Step-by-step explanation:
To calculate the mass percent of C₁₂H₂₂O₁₁ in 508g of H₂O, we need to determine the mass of C₁₂H₂₂O₁₁ in the solution. First, let's calculate the molar mass of C₁₂H₂₂O₁₁: Molar mass of C = 12.01 g/mol. Molar mass of H = 1.008 g/mol. Molar mass of O = 16.00 g/mol.
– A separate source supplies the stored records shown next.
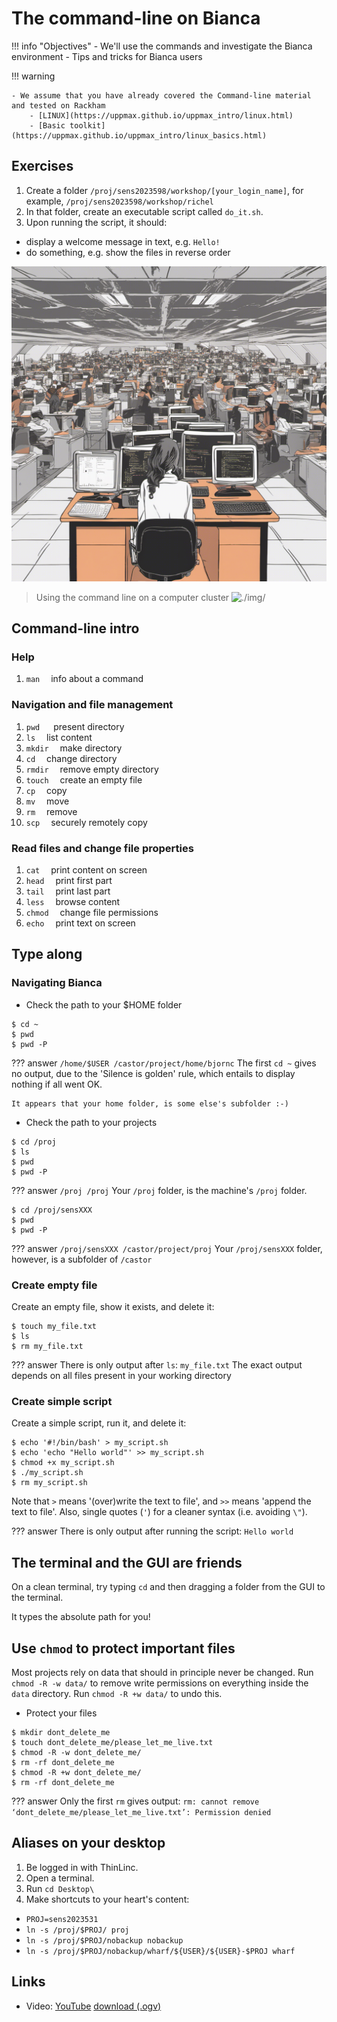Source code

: # The command-line on Bianca

!!! info "Objectives"
    - We'll use the commands and investigate the Bianca environment
    - Tips and tricks for Bianca users

!!! warning

    - We assume that you have already covered the Command-line material and tested on Rackham
        - [LINUX](https://uppmax.github.io/uppmax_intro/linux.html)
        - [Basic toolkit](https://uppmax.github.io/uppmax_intro/linux_basics.html)

## Exercises

 1. Create a folder `/proj/sens2023598/workshop/[your_login_name]`,
    for example, `/proj/sens2023598/workshop/richel`
 2. In that folder, create an executable script called `do_it.sh`.
 3. Upon running the script, it should:
   * display a welcome message in text, e.g. `Hello!`
   * do something, e.g. show the files in reverse order

![Using the command line on a computer cluster](./img/610803_a_woman_using_the_command_line_on_a_computer_cluster.png)

> Using the command line on a computer cluster ![./img/](public_domain_88x31.png)

## Command-line intro

### Help

1. `man`  &emsp;info about a command
      
### Navigation and file management

1. `pwd`  &emsp; present directory
1. `ls`  &emsp;list content
1. `mkdir`  &emsp;make directory
1. `cd`  &emsp;change directory
1. `rmdir`  &emsp;remove empty directory
1. `touch` &emsp;create an empty file
1. `cp`  &emsp;copy
1. `mv`  &emsp;move
1. `rm`  &emsp;remove
1. `scp`  &emsp;securely remotely copy

### Read files and change file properties

1. `cat`  &emsp;print content on screen
1. `head`  &emsp;print first part
1. `tail`  &emsp;print last part
1. `less`  &emsp;browse content
1. `chmod`  &emsp;change file permissions
1. `echo`  &emsp;print text on screen

## Type along

### Navigating Bianca

- Check the path to your $HOME folder

```
$ cd ~
$ pwd
$ pwd -P
```

??? answer
    ```
    /home/$USER
    /castor/project/home/bjornc
    ```
    The first `cd ~` gives no output, due to the 'Silence is golden' rule,
    which entails to display nothing if all went OK.

    It appears that your home folder, is some else's subfolder :-)

- Check the path to your projects

```
$ cd /proj
$ ls
$ pwd
$ pwd -P
```

??? answer
    ```
    /proj
    /proj
    ```
    Your `/proj` folder, is the machine's `/proj` folder.

```
$ cd /proj/sensXXX
$ pwd
$ pwd -P
```
??? answer
    ```
    /proj/sensXXX
    /castor/project/proj
    ```
    Your `/proj/sensXXX` folder, however, is a subfolder of `/castor`

### Create empty file

Create an empty file, show it exists, and delete it:

```
$ touch my_file.txt
$ ls
$ rm my_file.txt
```

??? answer
    There is only output after `ls`:
    ```
    my_file.txt
    ```
    The exact output depends on all files present in your working directory

### Create simple script

Create a simple script, run it, and delete it:

```
$ echo '#!/bin/bash' > my_script.sh
$ echo 'echo "Hello world"' >> my_script.sh
$ chmod +x my_script.sh
$ ./my_script.sh
$ rm my_script.sh
```

Note that `>` means '(over)write the text to file',
and `>>` means 'append the text to file'. Also, single quotes (`'`)
for a cleaner syntax (i.e. avoiding `\"`).

??? answer
    There is only output after running the script:
    ```
    Hello world
    ```

## The terminal and the GUI are friends

On a clean terminal, try typing `cd` 
and then dragging a folder from the GUI to the terminal.

It types the absolute path for you!

## Use `chmod` to protect important files

Most projects rely on data that should in principle never be changed. 
Run `chmod -R -w data/` to remove write permissions 
on everything inside the `data` directory. 
Run `chmod -R +w data/` to undo this.

- Protect your files

```
$ mkdir dont_delete_me
$ touch dont_delete_me/please_let_me_live.txt
$ chmod -R -w dont_delete_me/
$ rm -rf dont_delete_me
$ chmod -R +w dont_delete_me/
$ rm -rf dont_delete_me
```

??? answer
    Only the first `rm` gives output:
    ```
    rm: cannot remove ‘dont_delete_me/please_let_me_live.txt’: Permission denied
    ```

## Aliases on your desktop

1. Be logged in with ThinLinc.
2. Open a terminal.
3. Run `cd Desktop\`
4. Make shortcuts to your heart's content:
  - `PROJ=sens2023531`
  - `ln -s /proj/$PROJ/ proj`
  - `ln -s /proj/$PROJ/nobackup nobackup`
  - `ln -s /proj/$PROJ/nobackup/wharf/${USER}/${USER}-$PROJ wharf`

## Links

 * Video: [YouTube](https://youtu.be/kjqLAx2bgJI) [download (.ogv)](https://richelbilderbeek.nl/uppmax_bianca_command_line.ogv)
Summing up the molar masses, we get: Molar mass of C₁₂H₂₂O₁₁ = 12.01 * 12 + 1.008 * 22 + 16.00 * 11 = 342.34 g/mol
Now, we can calculate the mass percent: Mass percent = (mass of C₁₂H₂₂O₁₁ / mass of H₂O) * 100. Mass of C₁₂H₂₂O₁₁ = (mass percent / 100) * mass of H₂O. Mass of C₁₂H₂₂O₁₁ = (47.2 / 100) * 508g = 239.36g. Therefore, the mass percent of 47.2g C₁₂H₂₂O₁₁ in 508g of H₂O is approximately 4.69%.